↓↓↓

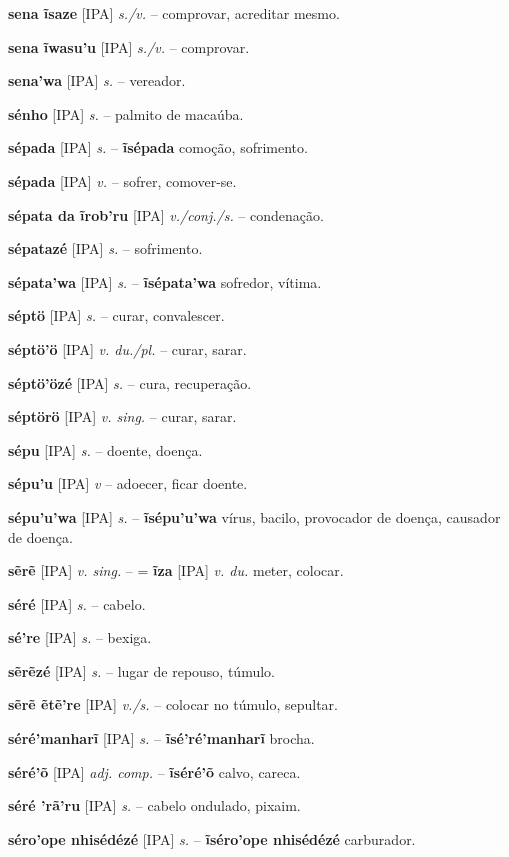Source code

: \textbf{sena ĩsaze} [IPA] \textit{s./v.} -- comprovar, acreditar mesmo.

\textbf{sena ĩwasu'u} [IPA] \textit{s./v.} -- comprovar.

\textbf{sena'wa} [IPA] \textit{s.} -- vereador.

\textbf{sénho} [IPA] \textit{s.} -- palmito de macaúba.

\textbf{sépada} [IPA] \textit{s.} -- \textbf{ĩsépada} comoção, sofrimento.

\textbf{sépada} [IPA] \textit{v.} -- sofrer, comover-se.

\textbf{sépata da ĩrob'ru} [IPA] \textit{v./conj./s.} -- condenação.

\textbf{sépatazé} [IPA] \textit{s.} -- sofrimento.

\textbf{sépata'wa} [IPA] \textit{s.} -- \textbf{ĩsépata'wa} sofredor, vítima.

\textbf{séptö} [IPA] \textit{s.} -- curar, convalescer.

\textbf{séptö'ö} [IPA] \textit{v. du./pl.} -- curar, sarar.

\textbf{séptö'özé} [IPA] \textit{s.} -- cura, recuperação.

\textbf{séptörö} [IPA] \textit{v. sing.} -- curar, sarar.

\textbf{sépu} [IPA] \textit{s.} -- doente, doença.

\textbf{sépu'u} [IPA] \textit{v} -- adoecer, ficar doente.

\textbf{sépu'u'wa} [IPA] \textit{s.} -- \textbf{ĩsépu'u'wa} vírus, bacilo, provocador de doença, causador de doença.

\textbf{sẽrẽ} [IPA] \textit{v. sing.} -- = \textbf{ĩza} [IPA] \textit{v. du.} meter, colocar.

\textbf{séré} [IPA] \textit{s.} -- cabelo.

\textbf{sé're} [IPA] \textit{s.} -- bexiga.

\textbf{sẽrẽzé} [IPA] \textit{s.} -- lugar de repouso, túmulo.

\textbf{sẽrẽ ẽtẽ're} [IPA] \textit{v./s.} -- colocar no túmulo, sepultar.

\textbf{séré'manharĩ} [IPA] \textit{s.} -- \textbf{ĩsé'ré'manharĩ} brocha.

\textbf{séré'õ} [IPA] \textit{adj. comp.} -- \textbf{ĩséré'õ} calvo, careca.

\textbf{séré 'rã'ru} [IPA] \textit{s.} -- cabelo ondulado, pixaim.

\textbf{séro'ope nhisédézé} [IPA] \textit{s.} -- \textbf{ĩséro'ope nhisédézé} carburador.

↑↑↑

● **Problem description**
Please show every line of the material that contains the string "comprovar".

● **Output below**
: \textbf{sena ĩsaze} [IPA] \textit{s./v.} -- comprovar, acreditar mesmo.
\textbf{sena ĩwasu'u} [IPA] \textit{s./v.} -- comprovar.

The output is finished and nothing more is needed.